On 20 November there were 16 households living in hotels.
The report said: “The pace of permanent rehousing remains painfully slow. That said many of the current delays are associated with works to properties to meet resident preferences.”
While there is “still some evidence of poor management and administration in the rehousing process”, the taskforce said “these appear to be isolated instances”.
The taskforce said the “leadership of the chief executive [Barry Quirk] has been particularly instrumental” in an increasing willingness within the council to take suggestions for improvement and change on board. It noted the culture of the council is beginning to alter.
“There are some signs that the organisation is beginning to reinvent itself,” the taskforce’s report said. “However, it remains the case that far too often RBKC make avoidable mistakes that negate a lot of good work.
“We hear far too often of basic errors for example meetings that are not publicised until the day before, of essential emails that go astray and are not followed up.

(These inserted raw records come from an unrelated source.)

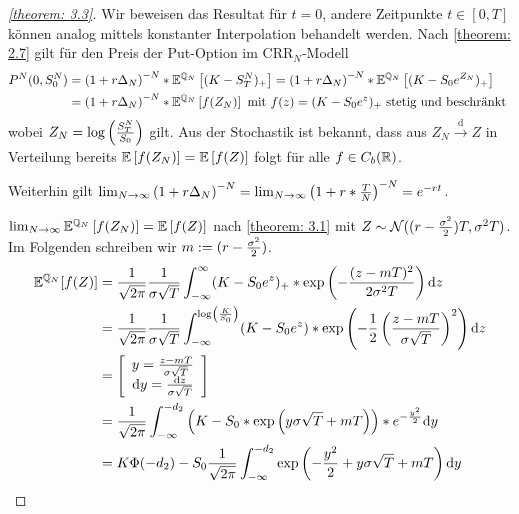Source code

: \begin{proof}[\cref{theorem: 3.3}]	
	Wir beweisen das Resultat für $t = 0$, andere Zeitpunkte $t \in [0,T]$ können analog mittels konstanter Interpolation behandelt werden. Nach \cref{theorem: 2.7} gilt für den Preis der Put-Option im CRR${}_N$-Modell 
	\begin{align*}
		P^N(0,S_0^N) &= \left( 1 + r \Delta_N \right)^{-N} * \mathbb{E}^{\mathbb{Q}_N}\left[ (K- S_T^N)_+ \right] 
		= \left( 1 + r \Delta_N \right)^{-N} *  \mathbb{E}^{\mathbb{Q}_N}\left[ (K- S_0 e^	{Z_N})_+ \right] \\
		&= \left( 1 + r \Delta_N \right)^{-N} * \mathbb{E}^{\mathbb{Q}_N}\left[ f(Z_N) \right] \text{ mit } f(z) = (K - S_0 e^z)_+ \text{ stetig und beschränkt }
	\end{align*}
	wobei $Z_N = \log\left( \frac{S_T^N}{S_0} \right)$ gilt. Aus der Stochastik ist bekannt, dass aus $Z_N \overset{\mathrm{d}}{\to} Z$ in Verteilung bereits $\mathbb{E} \left[ f(Z_N) \right] = \mathbb{E} \left[ f(Z) \right]$ folgt für alle $f \in C_b(\mathbb{R})$.
	
	Weiterhin gilt $\lim_{N \to \infty} \left( 1 + r \Delta_N \right)^{-N} = \lim_{N \to \infty} \left( 1 + r * \frac{T}{N} \right)^{-N} = e^{-r t}$.
	
	$\lim_{N \to \infty} \mathbb{E}^{\mathbb{Q}_N}\left[ f(Z_N) \right] = \mathbb{E} \left[ f(Z) \right]$ nach \cref{theorem: 3.1} mit $Z \sim \mathcal{N}((r-\frac{\sigma^2}{2})T , \sigma^2 T)$. Im Folgenden schreiben wir $m \mathrel{:=} (r-\frac{\sigma^2}{2})$. 
	\begin{align*}
		\mathbb{E}^{\mathbb{Q}_N}[f(Z)] &= \frac{1}{\sqrt{2 \pi}} \frac{1}{\sigma \sqrt{T}}  \int_{-\infty}^\infty (K - S_0 e^z)_+ * \exp \left( - \frac{(z - mT)^2}{2 \sigma^2 T} \right) \mathrm{d}{z} \\
		&= \frac{1}{\sqrt{2 \pi}}  \frac{1}{\sigma \sqrt{T}} \int_{-\infty}^{\log\left( \frac{K}{S_0} \right)} (K - S_0 e^z) * \exp \left( - \frac{1}{2} \left( \frac{z - mT}{ \sigma \sqrt{T}} \right)^2 \right) \mathrm{d}{z} \\
		&= \left[  \begin{array}{c}
			y = \frac{z - m T}{\sigma \sqrt{T}} \\
			\mathrm{d} y = \frac{\mathrm{d} z}{\sigma \sqrt{T}}
			\end{array}  \right] \\
		&= \frac{1}{\sqrt{2 \pi}}  \int_{-\infty}^{-d_2} \left( K - S_0  * \exp \left( y \sigma \sqrt{T} + mT \right) \right) * e^{-\frac{y^2}{2}} \mathrm{d}{y} \\
		&= K \Phi(-d_2) - S_0 \frac{1}{\sqrt{2\pi}} \int_{-\infty}^{-d_2} \exp \left( - \frac{y^2}{2} + y \sigma \sqrt{T} + mT \right) \mathrm{d}{y} 
	\end{align*}
	

\end{proof}
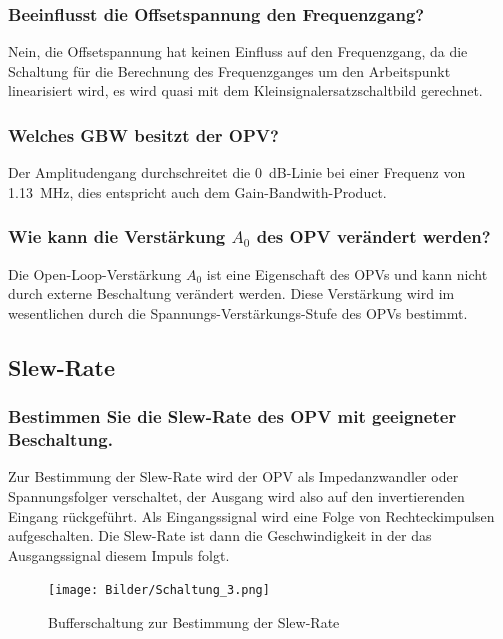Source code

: \subsubsection{Beeinflusst die Offsetspannung den Frequenzgang?}

Nein, die Offsetspannung hat keinen Einfluss auf den Frequenzgang, da die Schaltung für die Berechnung des Frequenzganges um den Arbeitspunkt linearisiert wird, es wird quasi mit dem Kleinsignalersatzschaltbild gerechnet.

\subsubsection{Welches GBW besitzt der OPV?}

Der Amplitudengang durchschreitet die \SI{0}{dB}-Linie bei einer Frequenz von \SI{1.13}{\mega \hertz}, dies entspricht auch dem Gain-Bandwith-Product.

\subsubsection{Wie kann die Verstärkung $A_0$ des OPV verändert werden?}

Die Open-Loop-Verstärkung $A_0$ ist eine Eigenschaft des OPVs und kann nicht durch externe Beschaltung verändert werden. Diese Verstärkung wird im wesentlichen durch die Spannungs-Verstärkungs-Stufe des OPVs bestimmt.

\subsection{Slew-Rate}

\subsubsection{Bestimmen Sie die Slew-Rate des OPV mit geeigneter Beschaltung.}

Zur Bestimmung der Slew-Rate wird der OPV als Impedanzwandler oder Spannungsfolger verschaltet, der Ausgang wird also auf den invertierenden Eingang rückgeführt. Als Eingangssignal wird eine Folge von Rechteckimpulsen aufgeschalten. Die Slew-Rate ist dann die Geschwindigkeit in der das Ausgangssignal diesem Impuls folgt.

\begin{figure}[H]
    \centering
    \texttt{[image: Bilder/Schaltung\_3.png]}
    \caption{Bufferschaltung zur Bestimmung der Slew-Rate}
    \label{fig:my_label}
\end{figure}


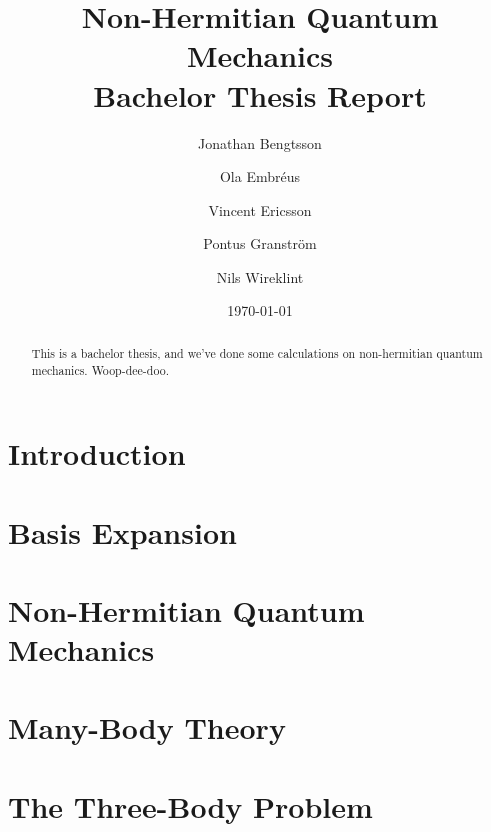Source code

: \documentclass[12pt,a4paper]{report}
\begin{document}
  

\listoftodos

\title{Non-Hermitian Quantum Mechanics\\ 
\Large Bachelor Thesis Report}
\author{Jonathan Bengtsson  \and Ola Embréus \and Vincent Ericsson \and Pontus Granström \and Nils Wireklint}
\date{\today}



\maketitle

\newpage
\begin{abstract}
This is a bachelor thesis, and we've done some calculations on non-hermitian quantum mechanics. Woop-dee-doo.
\end{abstract}
\newpage

\tableofcontents


\newpage

\setcounter{page}{1}

\chapter{Introduction}
\label{cha:introduction}



\chapter{Basis Expansion}
\label{cha:basis_expansion}


\chapter{Non-Hermitian Quantum Mechanics} 
\label{cha:nhqm}



\chapter{Many-Body Theory}
\label{cha:many_body}




\chapter{The Three-Body Problem}
\label{cha:three_body}
\end{document}
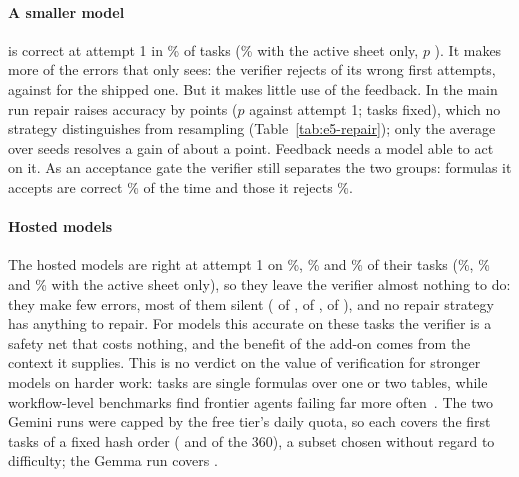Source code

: \paragraph{A smaller model}
\efBName{} is correct at attempt 1 in \efBfinal\% of tasks (\efBflat\% with the active sheet only, $p$ \efBTestfinalvsflatP). It makes more of the errors that only \gc{} sees: the verifier rejects \efBCaughtTwo{} of its \efBWrong{} wrong first attempts, against \efBCaughtOne{} for the shipped one. But it makes little use of the feedback. In the main run repair raises accuracy by \efBSvtwofbD{} points ($p$ \efBSvtwofbP{} against attempt 1; \efBSvtwofbFixed{} tasks fixed), which no strategy distinguishes from resampling (Table~\ref{tab:e5-repair}); only the average over seeds resolves a gain of about a point. Feedback needs a model able to act on it. As an acceptance gate the verifier still separates the two groups: formulas it accepts are correct \efBGateAcc\% of the time and those it rejects \efBGateRej\%.
\fi
\paragraph{Hosted models}
The hosted models are right at attempt 1 on \efDfinal\%, \efEfinal\% and \efFfinal\% of their tasks (\efDflat\%, \efEflat\% and \efFflat\% with the active sheet only), so they leave the verifier almost nothing to do: they make few errors, most of them silent (\efDSilent{} of \efDWrong, \efESilent{} of \efEWrong, \efFSilent{} of \efFWrong), and no repair strategy has anything to repair. For models this accurate on these tasks the verifier is a safety net that costs nothing, and the benefit of the add-on comes from the context it supplies. This is no verdict on the value of verification for stronger models on harder work: \sheetfault{} tasks are single formulas over one or two tables, while workflow-level benchmarks find frontier agents failing far more often~\cite{zhu2026spreadsheetbench2}. The two Gemini runs were capped by the free tier's daily quota, so each covers the first tasks of a fixed hash order (\efDN{} and \efEN{} of the 360), a subset chosen without regard to difficulty; the Gemma run covers \efFN{}.
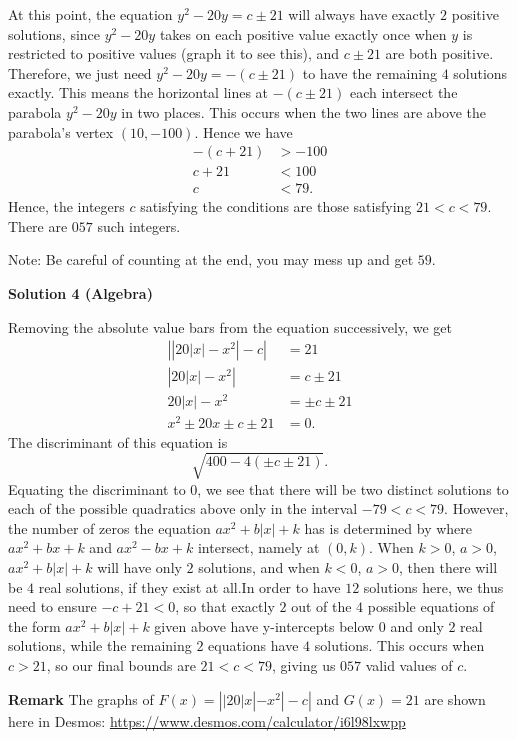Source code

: \begin{enumerate}
 At this point, the equation $y^2-20y = c \pm 21$ will always have exactly $2$ positive solutions, since $y^2-20y$ takes on each positive value exactly once when $y$ is restricted to positive values (graph it to see this), and $c \pm 21$ are both positive. Therefore, we just need $y^2-20y = -(c \pm 21)$ to have the remaining $4$ solutions exactly. This means the horizontal lines at $-(c \pm 21)$ each intersect the parabola $y^2 - 20y$ in two places. This occurs when the two lines are above the parabola's vertex $(10,-100)$. Hence we have
 \begin{align*} -(c + 21) &> -100 \\ c + 21 &< 100 \\ c &< 79. \end{align*}
Hence, the integers $c$ satisfying the conditions are those satisfying $21 < c < 79.$ There are $\boxed{057}$ such integers.

 Note: Be careful of counting at the end, you may mess up and get $59$.

 



\textbf{Solution 4 (Algebra)}

Removing the absolute value bars from the equation successively, we get
 \begin{align*} \left|\left|20|x|-x^2\right|-c\right|&=21 \\ \left|20|x|-x^2\right|&= c \pm21 \\ 20|x|-x^2 &= \pm c \pm 21 \\ x^2 \pm 20x \pm c \pm21 &= 0. \end{align*}
The discriminant of this equation is
 \[\sqrt{400-4(\pm c \pm 21)}.\]Equating the discriminant to $0$, we see that there will be two distinct solutions to each of the possible quadratics above only in the interval $-79 < c < 79$. However, the number of zeros the equation $ax^2+b|x|+k$ has is determined by where $ax^2+bx+k$ and $ax^2-bx+k$ intersect, namely at $(0,k)$. When $k>0$, $a>0$, $ax^2+b|x|+k$ will have only $2$ solutions, and when $k<0$, $a>0$, then there will be $4$ real solutions, if they exist at all.In order to have $12$ solutions here, we thus need to ensure $-c+21<0$, so that exactly $2$ out of the $4$ possible equations of the form $ax^2+b|x|+k$ given above have y-intercepts below $0$ and only $2$ real solutions, while the remaining $2$ equations have $4$ solutions. This occurs when $c>21$, so our final bounds are $21<c<79$, giving us $\boxed{057}$ valid values of $c$.

 \textbf{Remark} The graphs of $F(x)=\left||20|x|-x^2|-c\right|$ and $G(x)=21$ are shown here in Desmos: \href{https://www.desmos.com/calculator/i6l98lxwpp}{https://www.desmos.com/calculator/i6l98lxwpp}


\end{enumerate}
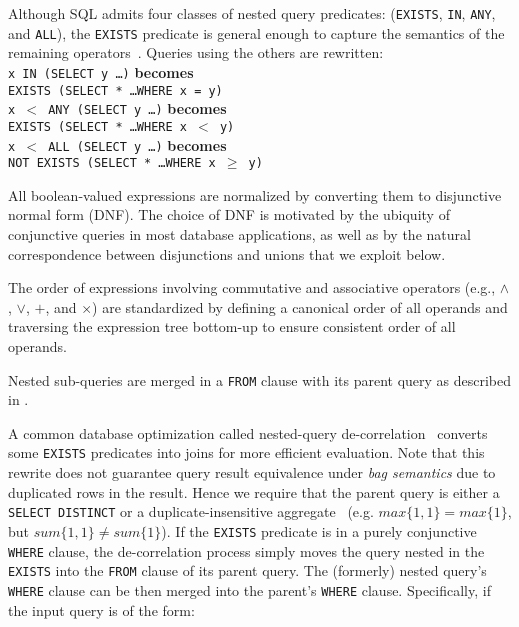 Although SQL admits four classes of nested query predicates: (\texttt{EXISTS}, \texttt{IN}, \texttt{ANY}, and \texttt{ALL}), the \texttt{EXISTS} predicate is general enough to capture the semantics of the remaining operators~\cite{Chandra:2016:PMA:3007263.3007304}.  
Queries using the others are rewritten:\\
\noindent \texttt{x IN (SELECT y \ldots)} \textbf{becomes} \\\hspace*{22.5mm}\texttt{EXISTS (SELECT * \ldots WHERE x = y)}\\
\noindent \texttt{x $<$ ANY (SELECT y \ldots)} \textbf{becomes}  \\\hspace*{22.5mm}\texttt{EXISTS (SELECT * \ldots WHERE x $<$ y)}\\
\noindent \texttt{x $<$ ALL (SELECT y \ldots)} \textbf{becomes}  \\\hspace*{14.5mm}\texttt{NOT EXISTS (SELECT * \ldots WHERE x $\geq$ y)}

All boolean-valued expressions are normalized by converting them to disjunctive normal form (DNF).  
The choice of DNF is motivated by the ubiquity of conjunctive queries in most database applications, as well as by the natural correspondence between disjunctions and unions that we exploit below.

The order of expressions involving commutative and associative operators (e.g., $\wedge$, $\vee$, $+$, and $\times$) are standardized by defining a canonical order of all operands and traversing the expression tree bottom-up to ensure consistent order of all operands.


Nested sub-queries are merged in a \texttt{FROM} clause with its parent query as described in \cite{Chandra:2016:PMA:3007263.3007304}.

A common database optimization called nested-query de-correlation~\cite{492194} converts some \texttt{EXISTS} predicates into joins for more efficient evaluation. 
Note that this rewrite does not guarantee query result equivalence under \textit{bag semantics} due to duplicated rows in the result.
Hence we require that the parent query is either a \texttt{SELECT DISTINCT} or a duplicate-insensitive aggregate~\cite{ilprints101} (e.g. $max\{1,1\}=max\{1\}$, but $sum\{1,1\}\neq sum\{1\}$).
If the \texttt{EXISTS} predicate is in a purely conjunctive \texttt{WHERE} clause, the de-correlation process simply moves the query nested in the \texttt{EXISTS} into the \texttt{FROM} clause of its parent query. 
The (formerly) nested query's \texttt{WHERE} clause can be then merged into the parent's \texttt{WHERE} clause. 
Specifically, if the input query is of the form:

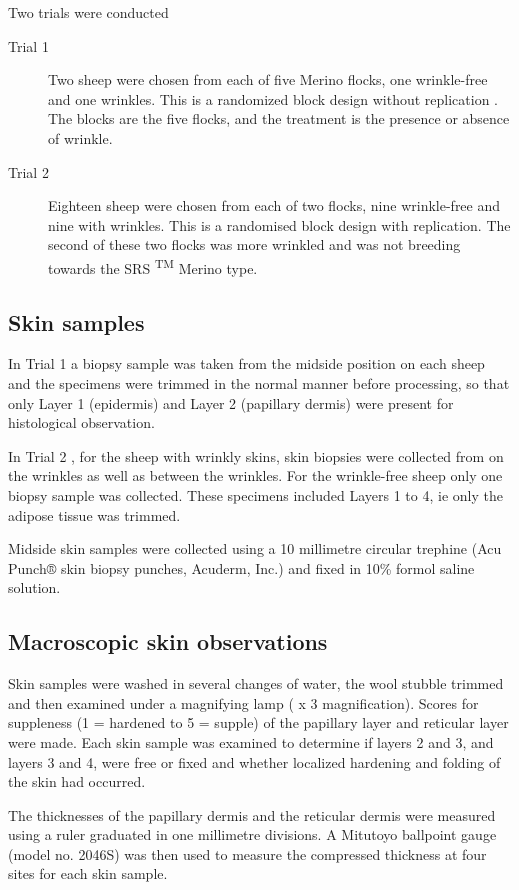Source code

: \documentclass[titlepage]{article}  %
\begin{document}
Two trials were conducted
\begin{description}
\item[Trial 1]  Two sheep were chosen from each of five Merino flocks, one wrinkle-free and one wrinkles. This is a randomized block design without replication .  The blocks are the five flocks, and the treatment is the presence or absence of wrinkle.
\item[Trial 2]  Eighteen sheep were chosen from each of two flocks, nine wrinkle-free and nine with wrinkles. This is a randomised block design with replication. The second of these two flocks was more wrinkled and was not breeding towards the SRS \textsuperscript{TM} Merino type.
\end{description} 
\subsection{Skin samples}
In Trial 1 a biopsy sample was taken from the midside position on each sheep and the specimens were trimmed in the normal manner before processing, so that only Layer 1 (epidermis) and Layer 2 (papillary dermis) were present for histological observation.

In Trial 2 , for the sheep with wrinkly skins, skin biopsies were collected from on the wrinkles as well as between the wrinkles. For the wrinkle-free sheep only one biopsy sample was collected. These specimens included Layers 1 to 4, ie only the adipose tissue was trimmed.

Midside skin samples were collected using a 10 millimetre
circular trephine (Acu Punch® skin biopsy punches, Acuderm, Inc.) and
fixed in 10\% formol saline solution. 

\subsection{Macroscopic skin observations}

Skin samples were washed in several changes of water, the wool
stubble trimmed and then examined under a magnifying lamp ( x 3
magnification).  Scores for  suppleness (1 = hardened to 5 = supple)
of the papillary layer and reticular layer  were made.  Each skin
sample was examined to determine if layers 2 and 3, and layers 3 and 4,
were free or fixed and whether localized hardening and folding of the
skin had occurred.

The thicknesses of the papillary dermis and
the reticular dermis were measured using a ruler graduated in one
millimetre divisions. A Mitutoyo ballpoint gauge
(model no. 2046S) was then used to measure the compressed thickness at
four sites for each skin sample.
\end{document}
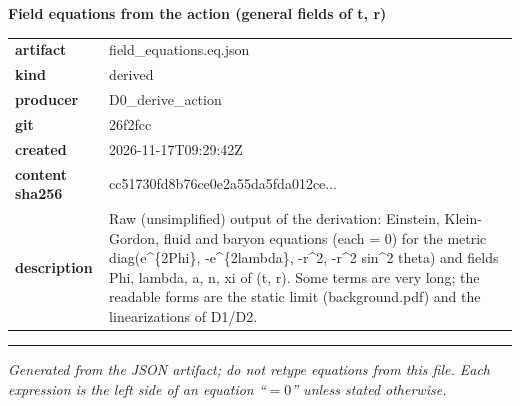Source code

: \documentclass[10pt,a4paper]{article}
\begin{document}
{\Large\bfseries Field equations from the action (general fields of t, r)}\par
\smallskip
\begin{tabular}{@{}lp{}@{}}\textbf{artifact} & field\_equations.eq.json\\\textbf{kind} & derived\\\textbf{producer} & D0\_derive\_action\\\textbf{git} & 26f2fcc\\\textbf{created} & 2026-11-17T09:29:42Z\\\textbf{content sha256} & cc51730fd8b76ce0e2a55da5fda012ce...\\\textbf{description} & Raw (unsimplified) output of the derivation: Einstein, Klein-Gordon, fluid and baryon equations (each = 0) for the metric diag(e\textasciicircum{}\{2Phi\}, -e\textasciicircum{}\{2lambda\}, -r\textasciicircum{}2, -r\textasciicircum{}2 sin\textasciicircum{}2 theta) and fields Phi, lambda, a, n, xi of (t, r). Some terms are very long; the readable forms are the static limit (background.pdf) and the linearizations of D1/D2.\\\end{tabular}
\par\medskip\hrule\medskip

\textit{Generated from the JSON artifact; do not retype equations from this file. Each expression is the left side of an equation ``$= 0$'' unless stated otherwise.}\par
\end{document}
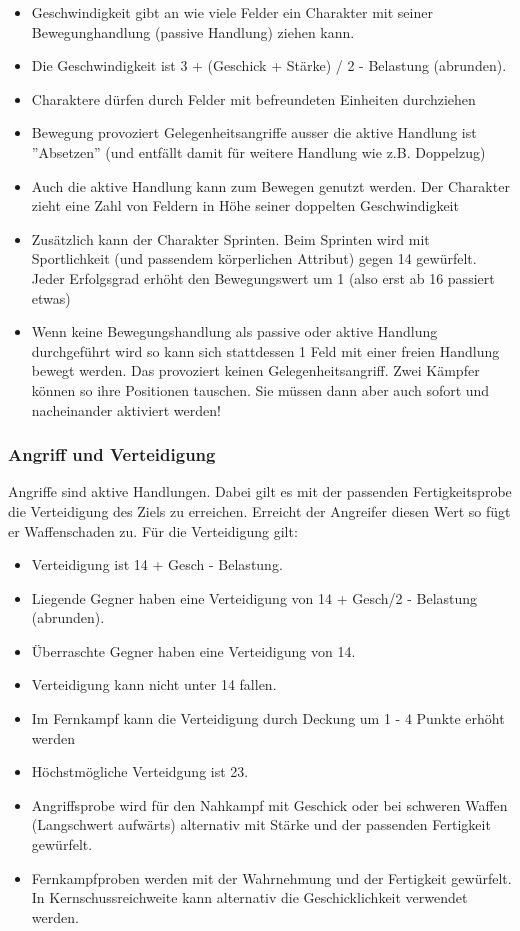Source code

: \documentclass{article}
\begin{document}
\begin{itemize}
\item Geschwindigkeit gibt an wie viele Felder ein Charakter mit seiner Bewegunghandlung (passive Handlung) ziehen kann.
\item Die Geschwindigkeit ist 3 + (Geschick + Stärke) / 2 - Belastung (abrunden).
\item Charaktere dürfen durch Felder mit befreundeten Einheiten durchziehen
\item Bewegung provoziert Gelegenheitsangriffe ausser die aktive Handlung ist ''Absetzen'' (und entfällt damit für weitere Handlung wie z.B. Doppelzug)
\item Auch die aktive Handlung kann zum Bewegen genutzt werden. Der Charakter zieht eine Zahl von Feldern in Höhe seiner doppelten Geschwindigkeit
\item Zusätzlich kann der Charakter Sprinten. Beim Sprinten wird mit Sportlichkeit (und passendem körperlichen Attribut) gegen 14 gewürfelt. Jeder Erfolgsgrad erhöht den Bewegungswert um 1 (also erst ab 16 passiert etwas)
\item Wenn keine Bewegungshandlung als passive oder aktive Handlung durchgeführt wird so kann sich stattdessen 1 Feld mit einer freien Handlung bewegt werden. Das provoziert keinen Gelegenheitsangriff. Zwei Kämpfer können so ihre Positionen tauschen. Sie müssen dann aber auch sofort und nacheinander aktiviert werden!
\end{itemize}

\subsubsection{Angriff und Verteidigung}

Angriffe sind aktive Handlungen. Dabei gilt es mit der passenden Fertigkeitsprobe die Verteidigung des Ziels zu
erreichen. Erreicht der Angreifer diesen Wert so fügt er Waffenschaden zu. Für die Verteidigung gilt:

\begin{itemize}
\item Verteidigung ist 14 + Gesch - Belastung.
\item Liegende Gegner haben eine Verteidigung von 14 + Gesch/2 - Belastung (abrunden).
\item Überraschte Gegner haben eine Verteidigung von 14.
\item Verteidigung kann nicht unter 14 fallen.
\item Im Fernkampf kann die Verteidigung durch Deckung um 1 - 4 Punkte erhöht werden
\item Höchstmögliche Verteidgung ist 23.
\item Angriffsprobe wird für den Nahkampf mit Geschick oder bei schweren Waffen (Langschwert aufwärts) alternativ mit Stärke und der passenden Fertigkeit gewürfelt.
\item Fernkampfproben werden mit der Wahrnehmung und der Fertigkeit gewürfelt. In Kernschussreichweite kann alternativ die Geschicklichkeit verwendet werden.
\end{itemize}
\end{document}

RBKC cannot afford these kinds of elementary mistakes and greater effort should be made to avoid them.”
With a public enquiry and criminal investigation ongoing, and questions about soil in the area being contaminated, the taskforce expressed concern about the demands this is placing on the council’s senior personnel.
“In that context we are concerned whether RBKC have sufficient senior capacity and capability to deal with these pressures while also delivering on a major change programme,” the report said.
The taskforce suggested Mr Quirk’s review of the council’s communications team could have been “implemented sooner”.
The report noted how the process of winding up the tenant management organisation that was in charge of the site including Grenfell Tower at the time of the fire “appears to have been generally well handled.”
Kensington & Chelsea will need to invest more in its housing stock in general, the taskforce said and added: “The lifting of the HRA [housing revenue account] borrowing cap, may offer an opportunity to accelerate investment.”
It expressed concern, however, that “the level of management input being afforded to the Lancaster West estate [which houses Grenfell Tower] is financially unsustainable as a management model is to be extended across the whole stock and may even be financially unsustainable to continue” in that part of the borough.
LGC reported in September how about £16m of Kensington & Chelsea’s projected £17.8m overspend for 2018-19 was largely driven by costs associated with Grenfell, which are out of the council’s direct control.
Looking to the future, the taskforce expressed concern about “the readiness of mainstream services to take on board Grenfell-related work”.
The report said there needed to be “greater clarity” about service delivery but warned “the picture remains muddled”. The taskforce urged the council to ensure there are enough “skills, capabilities and resources in place” when the transition does take place.
“This requires political and officer will, as well as adequate resourcing. RBKC are going to have to look at ways to make sure this is properly funded,” the report said.
It was noted the plan is to retain the Grenfell Team “in place for some time to come” which the taskforce said was “right”.
The taskforce is due to report again to the secretary of state in spring 2019.
Responding to the report Kensington & Chelsea leader Elizabeth Campbell (Con) said: “The taskforce report rightly reflects on the unwavering commitment from staff, and the efforts of the leadership team, in making sure the Grenfell recovery remains the number one priority for this council.
“We welcome the criticism, and positive comments, because it is important to us that we continue to review, continue to improve, and that we deliver. We will make mistakes, and we would never shy away from recognising that, and I agree we need to make sure we do the basics right – as we do in many of our core services across the borough.”
She said the councils was “nearly there” with rehousing survivors but added “we will not be rushing the last few families to meet artificial deadlines, such as Christmas. It isn’t that simple, and it was never going to be.”
Cllr Campbell said the recovery strategy will be published in the new year.
This story was updated at 09.56 on 19 December to include comments from Kensington & Chelsea leader Elizabeth Campbell.